1 Reference ranges for laboratory tests; F indicates female reference range and M male reference range. AP: acute pancreatitis; ALP: alkaline phosphatase; ALT: alanine aminotransferase; AST: aspartate aminotransferase; BISAP: bedside index for severity in AP [21]; CRP: C-reactive protein; ERCP: endoscopic retrograde cholangiopancreatography; GGT: γ-glutamyl transferase; HCT: hematocrit; MAP: mild acute pancreatitis; MSAP: moderately-severe acute pancreatitis; SAP: severe acute pancreatitis; WBC: white blood cell count; TBA: total bile acids; B/TBA: bilirubin-to-total bile acids ratio.

2.2. Changes in Total Bile Acid Concentrations and Serum Bilirubin-to-Total Bile Acids Ratio during the First 72 h of Acute Pancreatitis of Various Etiologies

Increased serum concentrations of TBA were observed during the first 24 h from the onset of symptoms in all patients with AP and equaled 64.1 ± 79.8 µmol/L. On subsequent days, a statistically significant decrease in TBA concentrations was observed: on day 2 of AP, mean serum TBA was 24.0 ± 61.6 µmol/L; on day 3, it decreased to 11.5 ± 27.8 µmol/L (p < 0.001).

On day 1 of AP, average serum concentrations of TBA were the highest in the group with biliary etiology of AP and were nearly six times higher compared to the group with alcoholic etiology and twice as high compared to the patients with AP due to other etiologic factors (Table 1). On subsequent days, TBA concentrations in the group of patients with biliary etiology decreased to 32.4 ± 78.7 µmol/L on day 2 and 14.2 ± 35.6 µmol/L on day 3 of AP (p < 0.001; Figure 1A). In patients with alcoholic etiology, the mean TBA concentrations normalized and equaled 10.5 ± 12.6 µmol/L on day 2 and 9.1 ± 10.6 µmol/L on day 3; however, no statistically significant changes were observed during the first 72 h of AP (Figure 1C). In patients with etiologies other than biliary or alcoholic, a decrease and normalization of TBA concentrations were observed during the study (Figure 1E).

Figure 1

Changes in TBA serum concentrations and B/TBA ratios in patients with acute pancreatitis of biliary (A,B); alcoholic (C,D); and other (E,F) etiologies during the first 72 h of the disease.

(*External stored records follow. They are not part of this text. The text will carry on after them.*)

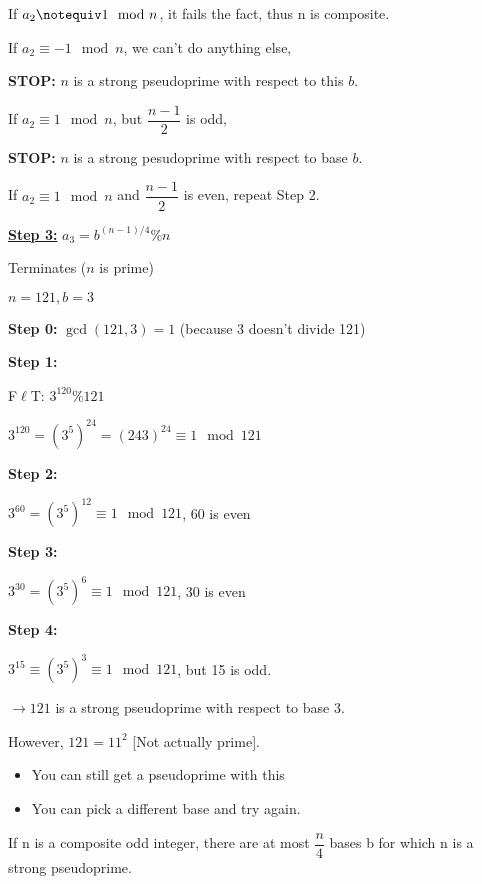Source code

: \begin{definition}
If $a_{2} \notequiv 1 \mod n$, it fails the fact, thus n is composite.

If $a_{2} \equiv -1 \mod n$, we can't do anything else,
    
    \quad \textbf{STOP:} $n$ is a strong pseudoprime with respect to this $b$.

If $a_{2} \equiv 1 \mod n$, but $\dfrac{n-1}{2}$ is odd,
    
    \quad \textbf{STOP:} $n$ is a strong pesudoprime with respect to base $b$.
    
If $a_{2} \equiv 1 \mod n$ and $\dfrac{n-1}{2}$ is even, repeat Step 2.

\noindent \textbf{\underline{Step 3:}} $a_{3} = b^{(n-1)/4} \% n$

Terminates ($n$ is prime)


\begin{example}
$n = 121, b = 3$

\textbf{Step 0: } $\gcd(121, 3) = 1$ (because 3 doesn't divide 121)


\textbf{Step 1: }

\quad F$\ell$T: $3^{120} \% 121$

\quad $ 3^{120} = (3^{5})^{24} = (243)^{24} \equiv 1 \mod 121$

\textbf{Step 2: }

\quad $3^{60} = (3^{5})^{12} \equiv 1 \mod 121$, 60 is even

\textbf{Step 3: }

\quad $3^{30} = (3^{5})^{6} \equiv 1 \mod 121$, 30 is even

\textbf{Step 4: }

\quad $3^{15} \equiv (3^{5})^{3} \equiv 1 \mod 121$, but 15 is odd.

$\longrightarrow 121$ is a strong pseudoprime with respect to base 3.

However, $121 = 11^{2}$ [Not actually prime].
\end{example}

\begin{itemize}
\item You can still get a pseudoprime with this
\item You can pick a different base and try again.
\end{itemize}

\noindent \begin{theorem}
If n is a composite odd integer, there are at most $\dfrac{n}{4}$ bases b for which n is a strong pseudoprime.
\end{theorem}


\end{definition}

Data are shown as median, interquartile range (box), non-outlier range (whiskers), and outliers (dots); p-values for the difference between the time points are shown on the graphs.

Additionally, we calculated the ratio of serum bilirubin-to-TBA concentrations (B/TBA ratio). This ratio was significantly higher in patients with alcoholic etiology of AP in comparison to those with biliary etiology and to the remaining patients with other etiologies of AP (Table 1). The mean values of B/TBA in patients with biliary etiology was four times lower and, in the group with other etiologies, six times lower as compared to the patients with alcoholic AP (Table 1). In AP of biliary origin, the values of B/TBA were the lowest on day 1 of AP, and were significantly higher on subsequent days of the study (p = 0.002; Figure 1B). In contrast, no significant time changes in B/TBA were observed among patients with alcoholic (Figure 1D) and other (Figure 1F) etiologies.

2.3. The Relationships between Total Bile Acid Concentrations and the Markers Related to Etiology and Severity of Acute Pancreatitis

On the first day of the study, positive correlations were observed between serum TBA and bilirubin as well as the activities of ALT, AST, ALP, GGT, and amylase in the whole studied cohort. In the case of the B/TBA ratio, these relationships were negative (Table 2).

Table 2

Statistically significant correlations between serum concentrations of TBA, B/TBA ratio, and the selected laboratory markers at 24 h from the onset of acute pancreatitis.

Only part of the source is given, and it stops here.